### Extracted records
☆ ☆ ☆ ☆ ☆

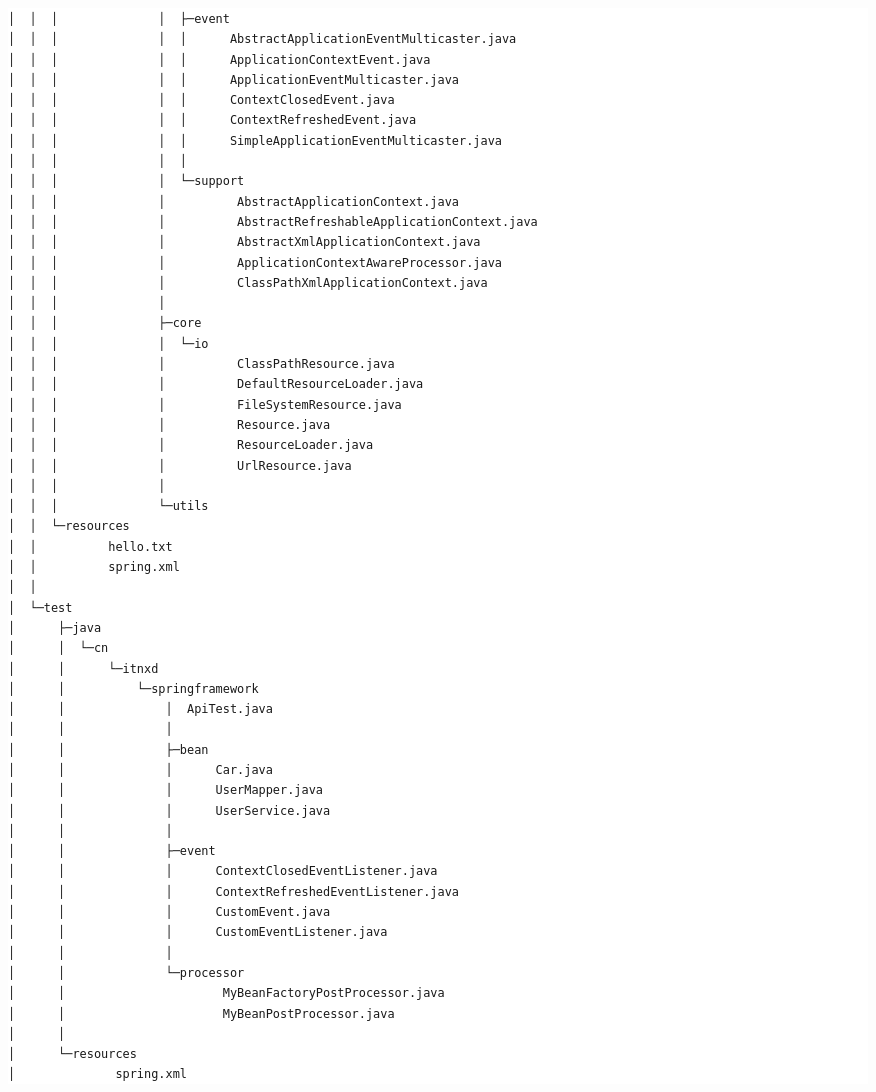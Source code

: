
 ```
│  │  │              │  ├─event
│  │  │              │  │      AbstractApplicationEventMulticaster.java
│  │  │              │  │      ApplicationContextEvent.java
│  │  │              │  │      ApplicationEventMulticaster.java
│  │  │              │  │      ContextClosedEvent.java
│  │  │              │  │      ContextRefreshedEvent.java
│  │  │              │  │      SimpleApplicationEventMulticaster.java
│  │  │              │  │
│  │  │              │  └─support
│  │  │              │          AbstractApplicationContext.java
│  │  │              │          AbstractRefreshableApplicationContext.java
│  │  │              │          AbstractXmlApplicationContext.java
│  │  │              │          ApplicationContextAwareProcessor.java
│  │  │              │          ClassPathXmlApplicationContext.java
│  │  │              │
│  │  │              ├─core
│  │  │              │  └─io
│  │  │              │          ClassPathResource.java
│  │  │              │          DefaultResourceLoader.java
│  │  │              │          FileSystemResource.java
│  │  │              │          Resource.java
│  │  │              │          ResourceLoader.java
│  │  │              │          UrlResource.java
│  │  │              │
│  │  │              └─utils
│  │  └─resources
│  │          hello.txt
│  │          spring.xml
│  │
│  └─test
│      ├─java
│      │  └─cn
│      │      └─itnxd
│      │          └─springframework
│      │              │  ApiTest.java
│      │              │
│      │              ├─bean
│      │              │      Car.java
│      │              │      UserMapper.java
│      │              │      UserService.java
│      │              │
│      │              ├─event
│      │              │      ContextClosedEventListener.java
│      │              │      ContextRefreshedEventListener.java
│      │              │      CustomEvent.java
│      │              │      CustomEventListener.java
│      │              │
│      │              └─processor
│      │                      MyBeanFactoryPostProcessor.java
│      │                      MyBeanPostProcessor.java
│      │
│      └─resources
│              spring.xml
```
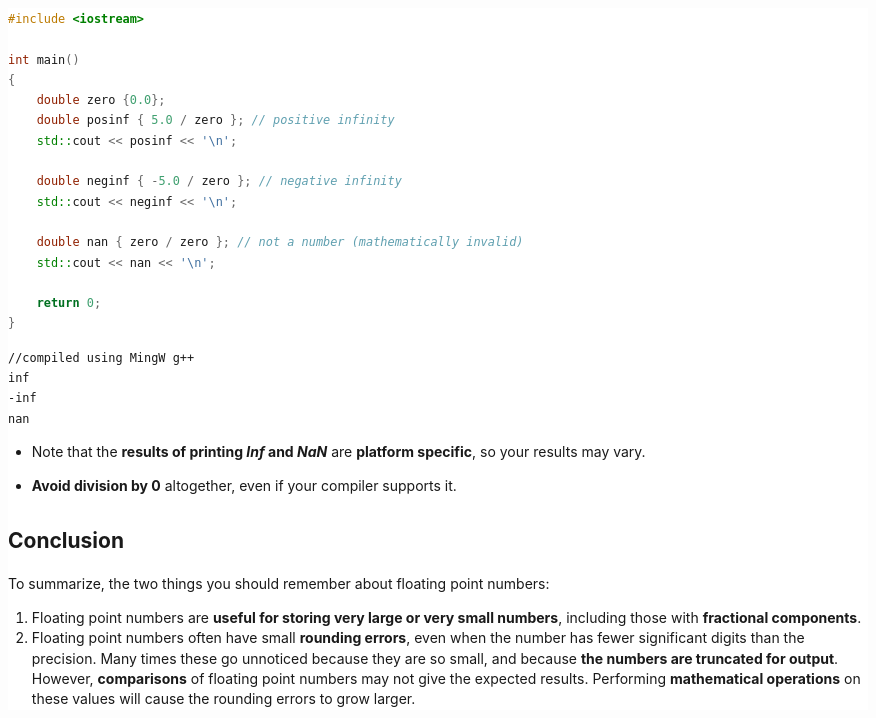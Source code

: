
 ```cpp
#include <iostream>

int main()
{
    double zero {0.0};
    double posinf { 5.0 / zero }; // positive infinity
    std::cout << posinf << '\n';

    double neginf { -5.0 / zero }; // negative infinity
    std::cout << neginf << '\n';

    double nan { zero / zero }; // not a number (mathematically invalid)
    std::cout << nan << '\n';

    return 0;
}
```

```
//compiled using MingW g++
inf
-inf
nan
```

- Note that the **results of printing *Inf* and *NaN*** are **platform specific**, so your results may vary.

- **Avoid division by 0** altogether, even if your compiler supports it.

## Conclusion

To summarize, the two things you should remember about floating point numbers:

1. Floating point numbers are **useful for storing very large or very small numbers**, including those with **fractional components**.
2. Floating point numbers often have small **rounding errors**, even when the number has fewer significant digits than the precision. Many times these go unnoticed because they are so small, and because **the numbers are truncated for output**. However, **comparisons** of floating point numbers may not give the expected results. Performing **mathematical operations** on these values will cause the rounding errors to grow larger.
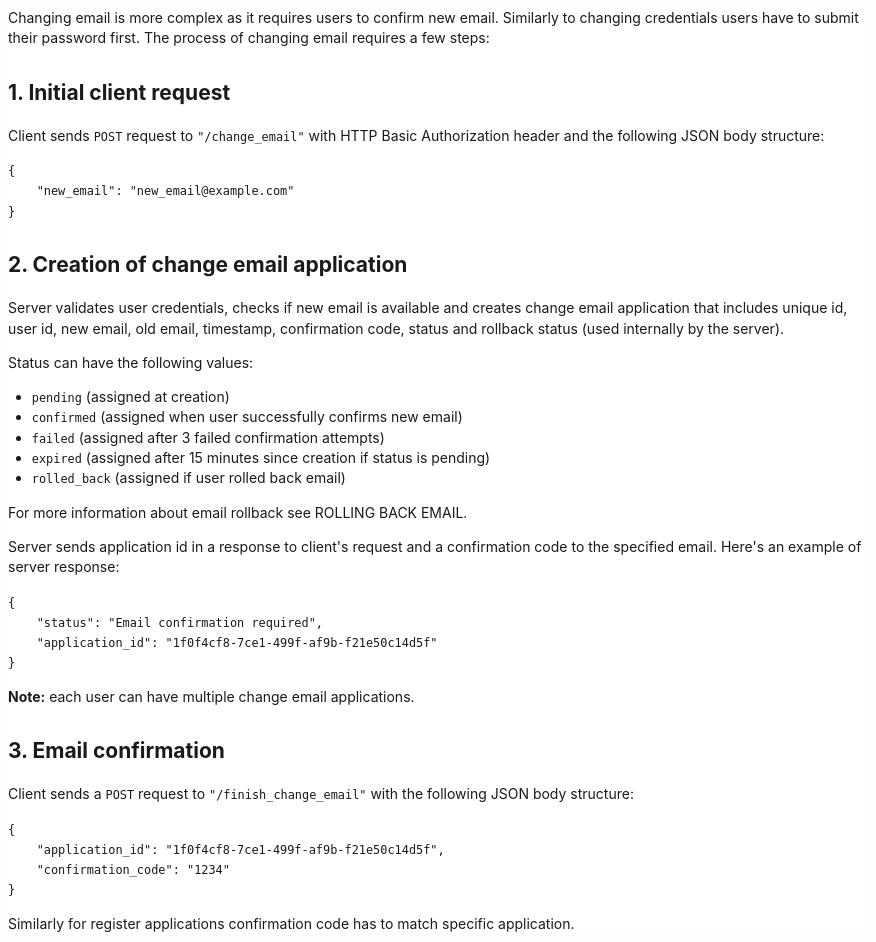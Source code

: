 Changing email is more complex as it requires users to confirm new email. Similarly to changing credentials users have to submit their password first. The process of changing email requires a few steps:

## 1. Initial client request

Client sends `POST` request to `"/change_email"` with HTTP Basic Authorization header and the following JSON body structure:

```
{
    "new_email": "new_email@example.com"
}
```

## 2. Creation of change email application

Server validates user credentials, checks if new email is available and creates change email application that includes unique id, user id, new email, old email, timestamp, confirmation code, status and rollback status (used internally by the server).

Status can have the following values:
- `pending` (assigned at creation)
- `confirmed` (assigned when user successfully confirms new email)
- `failed` (assigned after 3 failed confirmation attempts)
- `expired` (assigned after 15 minutes since creation if status is pending)
- `rolled_back` (assigned if user rolled back email)

For more information about email rollback see ROLLING BACK EMAIL.

Server sends application id in a response to client's request and a confirmation code to the specified email.
Here's an example of server response:

```
{
    "status": "Email confirmation required",
    "application_id": "1f0f4cf8-7ce1-499f-af9b-f21e50c14d5f"
}
```

**Note:** each user can have multiple change email applications.

## 3. Email confirmation

Client sends a `POST` request to `"/finish_change_email"` with the following JSON body structure:

```
{
    "application_id": "1f0f4cf8-7ce1-499f-af9b-f21e50c14d5f",
    "confirmation_code": "1234"
}
```

Similarly for register applications confirmation code has to match specific application.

☆ ☆ ☆ ☆ ☆

Retype all records exactly as shown above, images excluded.

### Solution to this task
Source code

:
 ```
│  │  │              │  ├─event
│  │  │              │  │      AbstractApplicationEventMulticaster.java
│  │  │              │  │      ApplicationContextEvent.java
│  │  │              │  │      ApplicationEventMulticaster.java
│  │  │              │  │      ContextClosedEvent.java
│  │  │              │  │      ContextRefreshedEvent.java
│  │  │              │  │      SimpleApplicationEventMulticaster.java
│  │  │              │  │
│  │  │              │  └─support
│  │  │              │          AbstractApplicationContext.java
│  │  │              │          AbstractRefreshableApplicationContext.java
│  │  │              │          AbstractXmlApplicationContext.java
│  │  │              │          ApplicationContextAwareProcessor.java
│  │  │              │          ClassPathXmlApplicationContext.java
│  │  │              │
│  │  │              ├─core
│  │  │              │  └─io
│  │  │              │          ClassPathResource.java
│  │  │              │          DefaultResourceLoader.java
│  │  │              │          FileSystemResource.java
│  │  │              │          Resource.java
│  │  │              │          ResourceLoader.java
│  │  │              │          UrlResource.java
│  │  │              │
│  │  │              └─utils
│  │  └─resources
│  │          hello.txt
│  │          spring.xml
│  │
│  └─test
│      ├─java
│      │  └─cn
│      │      └─itnxd
│      │          └─springframework
│      │              │  ApiTest.java
│      │              │
│      │              ├─bean
│      │              │      Car.java
│      │              │      UserMapper.java
│      │              │      UserService.java
│      │              │
│      │              ├─event
│      │              │      ContextClosedEventListener.java
│      │              │      ContextRefreshedEventListener.java
│      │              │      CustomEvent.java
│      │              │      CustomEventListener.java
│      │              │
│      │              └─processor
│      │                      MyBeanFactoryPostProcessor.java
│      │                      MyBeanPostProcessor.java
│      │
│      └─resources
│              spring.xml
```
Source code

:
 ```cpp
#include <iostream>

int main()
{
    double zero {0.0};
    double posinf { 5.0 / zero }; // positive infinity
    std::cout << posinf << '\n';

    double neginf { -5.0 / zero }; // negative infinity
    std::cout << neginf << '\n';

    double nan { zero / zero }; // not a number (mathematically invalid)
    std::cout << nan << '\n';

    return 0;
}
```

```
//compiled using MingW g++
inf
-inf
nan
```

- Note that the **results of printing *Inf* and *NaN*** are **platform specific**, so your results may vary.

- **Avoid division by 0** altogether, even if your compiler supports it.

## Conclusion

To summarize, the two things you should remember about floating point numbers:

1. Floating point numbers are **useful for storing very large or very small numbers**, including those with **fractional components**.
2. Floating point numbers often have small **rounding errors**, even when the number has fewer significant digits than the precision. Many times these go unnoticed because they are so small, and because **the numbers are truncated for output**. However, **comparisons** of floating point numbers may not give the expected results. Performing **mathematical operations** on these values will cause the rounding errors to grow larger.
Source code

: Changing email is more complex as it requires users to confirm new email. Similarly to changing credentials users have to submit their password first. The process of changing email requires a few steps:

## 1. Initial client request

Client sends `POST` request to `"/change_email"` with HTTP Basic Authorization header and the following JSON body structure:

```
{
    "new_email": "new_email@example.com"
}
```

## 2. Creation of change email application

Server validates user credentials, checks if new email is available and creates change email application that includes unique id, user id, new email, old email, timestamp, confirmation code, status and rollback status (used internally by the server).

Status can have the following values:
- `pending` (assigned at creation)
- `confirmed` (assigned when user successfully confirms new email)
- `failed` (assigned after 3 failed confirmation attempts)
- `expired` (assigned after 15 minutes since creation if status is pending)
- `rolled_back` (assigned if user rolled back email)

For more information about email rollback see ROLLING BACK EMAIL.

Server sends application id in a response to client's request and a confirmation code to the specified email.
Here's an example of server response:

```
{
    "status": "Email confirmation required",
    "application_id": "1f0f4cf8-7ce1-499f-af9b-f21e50c14d5f"
}
```

**Note:** each user can have multiple change email applications.

## 3. Email confirmation

Client sends a `POST` request to `"/finish_change_email"` with the following JSON body structure:

```
{
    "application_id": "1f0f4cf8-7ce1-499f-af9b-f21e50c14d5f",
    "confirmation_code": "1234"
}
```

Similarly for register applications confirmation code has to match specific application.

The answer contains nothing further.